Released 12 October 2012
Director Dax Shephard

Kristen Bell, Dax Shephard, Bradley Cooper, Tom Arnold, Michael Rosenbaum
Writer(s) Dax Shephard

Andrew Panay, Nate Tuck, Kim Waltrip
Origin United States
Running Time 100 minutes
Genre Action, comedy, romance
Rating TBC

Hit and miss (and miss again).

A shameless vanity project, Hit and Run is written, co-directed and co-produced by Dax Shephard, who also plays the lead and dishes out roles to fiancée Kristen Bell and mates Bradley Cooper and Tom Arnold. A fast car enthusiast, Shephard has obviously seen one too many crime caper road movies, and tries desperately to emulate them. Making plenty of references to True Romance and Badlands, Hit and Run ends up more of a straight-to-DVD version.

Shephard plays Charlie Bronson, a man with a shady past in the witness protection programme living a carefree small town life with his girlfriend Annie (Bell). But when Annie is offered her dream job in Los Angeles (the place where his troubles occurred) Charlie decides to go AWOL and gives his beau a lift across the country, much against the wishes of the bumbling US Marshal in charge of his safety (Arnold), who follows the pair. They encounter further trouble when Annie’s moronic ex and a few former pals of Charlie’s (led by Cooper) also pick up their scent.

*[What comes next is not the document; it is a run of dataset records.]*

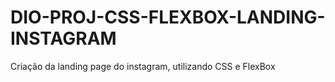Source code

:# DIO-PROJ-CSS-FLEXBOX-LANDING-INSTAGRAM
Criação da landing page do instagram, utilizando CSS e FlexBox
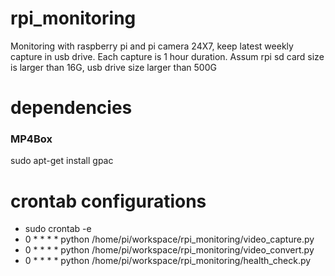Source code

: # rpi_monitoring
Monitoring with raspberry pi and pi camera 24X7, keep latest weekly capture in usb drive. Each capture is 1 hour duration. Assum rpi sd card size is larger than 16G, usb drive size larger than 500G

# dependencies
### MP4Box
sudo apt-get install gpac

# crontab configurations
 - sudo crontab -e
 - 0 * * * * python /home/pi/workspace/rpi_monitoring/video_capture.py
 - 0 * * * * python /home/pi/workspace/rpi_monitoring/video_convert.py
 - 0 * * * * python /home/pi/workspace/rpi_monitoring/health_check.py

With Shephard’s past credits including a few middling-to-terrible comedies and the unwatchable Ashton Kutcher fronted MTV show Punk’d, how he thought he could get away with playing a badass called Charlie Bronson is unfathomable. And the True Romance references are positively grating; every now and then a xylophone creeps into the score and Cooper’s character seems a clone of Gary Oldman’s pimp.

While the on-screen chemistry between real-life couple Shephard and Bell is good, some of their private jokes and mannerisms are mind-numbingly annoying; they call each other pet names like ‘Fat Ass’ and argue over whether or not it’s ever acceptable to use the word ‘fag’. Cooper gets most of the best lines and proves that he can give a decent performance when restricted to a support role, while a running joke involving Tom Arnold’s marshal and a gay hook-up app providing the biggest laughs. But when Tom Arnold is one of the best things about a movie, you know something has gone horribly wrong.

Billed as an action comedy, Hit and Run never really delivers on either end; the laughs are few and far between and the car chases are somewhat sloppy. That being said, it is slightly watchable, if only for a memorable cameo from Jason Bateman in the final scene.